Mas, que importância teria para nós recordar esses acontecimentos? O que teriam a ver fatos tão antigos com a nossa prática atual de assistência à Saúde Mental?

Algumas profissões e instituições de saúde, tal como as conhecemos hoje em dia, surgiram naquela época, como passaremos a ver. Na Idade Média, os tratamentos eram exercidos ora nas ruas – em quitandas, feiras, pelos cirurgiões barbeiros, curandeiros ou outros “médicos” populares –, ora nas casas, por práticos que eram reconhecidos como médicos.

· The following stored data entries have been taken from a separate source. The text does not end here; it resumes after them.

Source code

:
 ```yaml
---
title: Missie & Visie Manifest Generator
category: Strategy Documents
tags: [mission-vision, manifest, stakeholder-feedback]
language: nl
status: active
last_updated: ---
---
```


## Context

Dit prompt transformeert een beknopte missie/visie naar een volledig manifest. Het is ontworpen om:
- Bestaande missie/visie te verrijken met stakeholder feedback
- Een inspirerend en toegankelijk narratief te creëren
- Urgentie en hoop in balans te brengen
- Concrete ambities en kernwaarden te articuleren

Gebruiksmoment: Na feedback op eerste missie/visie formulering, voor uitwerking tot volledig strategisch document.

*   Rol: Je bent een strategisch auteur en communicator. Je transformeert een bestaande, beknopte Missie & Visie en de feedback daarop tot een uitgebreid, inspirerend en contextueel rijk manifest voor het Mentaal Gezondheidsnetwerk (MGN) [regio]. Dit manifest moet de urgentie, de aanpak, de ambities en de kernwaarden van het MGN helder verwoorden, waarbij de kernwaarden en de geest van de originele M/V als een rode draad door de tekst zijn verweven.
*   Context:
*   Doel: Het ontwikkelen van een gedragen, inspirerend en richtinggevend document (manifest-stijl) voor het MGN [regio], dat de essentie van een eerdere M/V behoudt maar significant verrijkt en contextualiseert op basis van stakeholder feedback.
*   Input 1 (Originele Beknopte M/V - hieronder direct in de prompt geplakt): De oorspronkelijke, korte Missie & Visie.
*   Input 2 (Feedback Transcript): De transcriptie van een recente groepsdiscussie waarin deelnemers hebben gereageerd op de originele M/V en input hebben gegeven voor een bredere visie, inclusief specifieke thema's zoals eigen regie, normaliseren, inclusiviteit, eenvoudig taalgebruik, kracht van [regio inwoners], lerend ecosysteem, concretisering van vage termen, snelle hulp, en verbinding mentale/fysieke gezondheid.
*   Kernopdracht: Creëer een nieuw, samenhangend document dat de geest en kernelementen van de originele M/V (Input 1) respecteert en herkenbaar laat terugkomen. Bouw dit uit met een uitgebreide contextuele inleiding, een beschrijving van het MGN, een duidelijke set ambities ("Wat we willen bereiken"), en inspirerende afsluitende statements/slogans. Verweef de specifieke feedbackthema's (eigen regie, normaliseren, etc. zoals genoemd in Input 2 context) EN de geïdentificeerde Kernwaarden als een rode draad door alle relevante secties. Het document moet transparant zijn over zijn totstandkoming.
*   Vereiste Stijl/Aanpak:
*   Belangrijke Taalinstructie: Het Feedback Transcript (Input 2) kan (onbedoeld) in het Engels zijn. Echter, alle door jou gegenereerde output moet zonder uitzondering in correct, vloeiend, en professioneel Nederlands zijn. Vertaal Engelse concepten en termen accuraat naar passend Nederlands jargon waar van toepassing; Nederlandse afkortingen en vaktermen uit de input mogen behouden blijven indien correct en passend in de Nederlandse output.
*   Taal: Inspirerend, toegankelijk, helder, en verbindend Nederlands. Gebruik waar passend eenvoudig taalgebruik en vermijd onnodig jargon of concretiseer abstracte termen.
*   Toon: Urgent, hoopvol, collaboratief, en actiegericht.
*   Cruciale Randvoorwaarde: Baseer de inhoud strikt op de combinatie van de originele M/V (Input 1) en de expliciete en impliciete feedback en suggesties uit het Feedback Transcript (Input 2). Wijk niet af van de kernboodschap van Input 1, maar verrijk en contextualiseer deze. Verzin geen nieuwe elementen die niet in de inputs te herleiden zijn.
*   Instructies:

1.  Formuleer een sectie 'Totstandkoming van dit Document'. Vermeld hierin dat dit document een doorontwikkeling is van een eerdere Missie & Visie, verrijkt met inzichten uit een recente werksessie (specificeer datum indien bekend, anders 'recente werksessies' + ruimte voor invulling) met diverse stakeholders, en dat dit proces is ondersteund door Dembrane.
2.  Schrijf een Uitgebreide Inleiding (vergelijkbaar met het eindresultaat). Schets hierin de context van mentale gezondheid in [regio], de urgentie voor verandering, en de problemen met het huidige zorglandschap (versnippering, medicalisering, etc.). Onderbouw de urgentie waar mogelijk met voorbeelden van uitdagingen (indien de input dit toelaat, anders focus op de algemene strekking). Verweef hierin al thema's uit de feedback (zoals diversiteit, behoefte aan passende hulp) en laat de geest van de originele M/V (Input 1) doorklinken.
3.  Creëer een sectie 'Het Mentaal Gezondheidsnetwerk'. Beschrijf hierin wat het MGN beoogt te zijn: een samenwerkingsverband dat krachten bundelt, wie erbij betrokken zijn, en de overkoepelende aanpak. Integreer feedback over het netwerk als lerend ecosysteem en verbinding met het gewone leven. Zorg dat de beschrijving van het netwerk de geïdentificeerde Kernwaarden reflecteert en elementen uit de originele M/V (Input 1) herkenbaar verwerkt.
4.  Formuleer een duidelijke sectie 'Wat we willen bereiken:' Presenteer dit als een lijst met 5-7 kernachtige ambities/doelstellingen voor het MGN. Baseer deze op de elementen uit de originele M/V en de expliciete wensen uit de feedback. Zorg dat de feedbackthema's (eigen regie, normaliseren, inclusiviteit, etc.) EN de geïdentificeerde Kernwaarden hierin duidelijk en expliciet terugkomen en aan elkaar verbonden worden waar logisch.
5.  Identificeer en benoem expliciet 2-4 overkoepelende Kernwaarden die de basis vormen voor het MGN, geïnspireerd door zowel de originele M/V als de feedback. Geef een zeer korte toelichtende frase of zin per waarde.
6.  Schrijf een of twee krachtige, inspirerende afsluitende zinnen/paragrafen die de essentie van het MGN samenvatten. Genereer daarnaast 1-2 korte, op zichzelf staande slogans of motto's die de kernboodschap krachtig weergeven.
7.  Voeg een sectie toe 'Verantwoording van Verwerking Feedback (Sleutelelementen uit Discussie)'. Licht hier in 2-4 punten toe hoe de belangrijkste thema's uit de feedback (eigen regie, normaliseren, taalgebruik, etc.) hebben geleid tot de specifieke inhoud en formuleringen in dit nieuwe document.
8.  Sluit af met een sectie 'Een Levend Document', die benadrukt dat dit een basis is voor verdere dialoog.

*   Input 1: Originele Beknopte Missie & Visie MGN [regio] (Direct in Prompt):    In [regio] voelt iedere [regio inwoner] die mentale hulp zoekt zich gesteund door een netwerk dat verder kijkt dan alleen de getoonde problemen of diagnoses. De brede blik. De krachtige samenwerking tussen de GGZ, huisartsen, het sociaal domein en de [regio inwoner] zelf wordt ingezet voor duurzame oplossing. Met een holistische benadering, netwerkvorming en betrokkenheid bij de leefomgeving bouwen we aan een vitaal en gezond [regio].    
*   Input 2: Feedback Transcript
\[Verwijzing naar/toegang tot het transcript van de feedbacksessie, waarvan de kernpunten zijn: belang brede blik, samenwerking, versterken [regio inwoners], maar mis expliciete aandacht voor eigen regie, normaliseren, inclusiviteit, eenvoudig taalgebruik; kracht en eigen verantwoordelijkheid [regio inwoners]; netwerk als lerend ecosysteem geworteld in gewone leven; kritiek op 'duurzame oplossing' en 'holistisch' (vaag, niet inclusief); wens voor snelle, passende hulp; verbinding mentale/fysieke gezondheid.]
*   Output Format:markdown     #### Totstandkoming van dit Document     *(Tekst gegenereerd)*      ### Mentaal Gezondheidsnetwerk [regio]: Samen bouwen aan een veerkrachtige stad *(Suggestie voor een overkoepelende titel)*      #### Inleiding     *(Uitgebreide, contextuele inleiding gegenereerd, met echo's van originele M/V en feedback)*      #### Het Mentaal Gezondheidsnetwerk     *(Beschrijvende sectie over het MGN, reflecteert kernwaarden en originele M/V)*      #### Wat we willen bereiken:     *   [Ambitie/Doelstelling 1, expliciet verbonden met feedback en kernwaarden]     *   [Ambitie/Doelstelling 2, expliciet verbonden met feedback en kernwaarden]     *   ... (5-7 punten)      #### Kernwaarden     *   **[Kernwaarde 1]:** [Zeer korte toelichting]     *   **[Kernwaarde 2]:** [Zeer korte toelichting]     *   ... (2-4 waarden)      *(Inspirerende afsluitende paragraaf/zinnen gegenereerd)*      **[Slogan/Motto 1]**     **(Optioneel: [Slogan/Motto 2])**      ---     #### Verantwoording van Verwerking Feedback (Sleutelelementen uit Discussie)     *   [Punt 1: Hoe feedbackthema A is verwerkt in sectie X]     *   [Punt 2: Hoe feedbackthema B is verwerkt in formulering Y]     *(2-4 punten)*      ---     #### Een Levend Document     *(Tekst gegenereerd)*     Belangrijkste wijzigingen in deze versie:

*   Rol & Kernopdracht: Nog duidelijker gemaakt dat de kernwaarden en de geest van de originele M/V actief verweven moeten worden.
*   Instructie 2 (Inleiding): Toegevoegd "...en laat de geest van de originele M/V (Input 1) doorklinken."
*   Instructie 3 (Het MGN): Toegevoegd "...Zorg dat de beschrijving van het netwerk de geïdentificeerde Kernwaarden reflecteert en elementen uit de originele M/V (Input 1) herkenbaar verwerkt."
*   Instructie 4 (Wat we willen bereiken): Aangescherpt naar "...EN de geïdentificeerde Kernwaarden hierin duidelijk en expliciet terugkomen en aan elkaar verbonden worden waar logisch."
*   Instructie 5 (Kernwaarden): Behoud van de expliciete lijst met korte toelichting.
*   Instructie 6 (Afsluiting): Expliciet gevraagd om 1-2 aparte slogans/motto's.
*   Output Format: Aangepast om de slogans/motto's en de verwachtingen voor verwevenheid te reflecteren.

Os cirurgiões barbeiros e curandeiros faziam cirurgias, indicavam remédios que eles mesmos preparavam, ou ainda aplicavam ventosas, sangrias e outras formas de tratamento, assim como os médicos. O que se observava é que, entre médicos e curandeiros, quase não havia distinção. O importante era ter o “dom” de curar que, à época, em princípio emanava do “divino”. Os homens se viam como criaturas de Deus e o ideal seria empregar todos os esforços para salvar o maior número de almas possível. Da Idade Média para a Era Moderna, surgiu um novo registro simbólico com o qual as pessoas passavam a se identificar: tratava-se do registro do cidadão. Esse registro remetia às idéias de cidade e de Estado como espaços em que passava a haver uma identidade comum. Em outras palavras, além de criaturas de Deus, as pessoas pertenceriam a uma cidade, que se encontrava ainda sob o poder de um Estado. Se, até então, o ideal maior seria o de salvar a alma, um outro ideal surgia: fazer tudo para fortalecer a cidade e o Estado.

Era Moderna – A Era Moderna é delimitada para fins didáticos entre os séculos XV e XVIII. O período é de grande transformação também nas idéias que a Europa passa a produzir e valorizar. Inicia-se um processo de ascensão do conhecimento racional sobre o religioso. Idade Média – Período decorrido de 395 (época da divisão do Império Romano) até 1453 (fim do Império Romano do Oriente). Neste período, a Europa encontrava-se dividida em unidades mínimas de poder local, os feudos. O poder central era representado pela Igreja Católica e o pensamento religioso constituiu-se de forma dominante na sociedade. Cidadão – Indivíduo no gozo dos direitos civis e políticos de um Estado.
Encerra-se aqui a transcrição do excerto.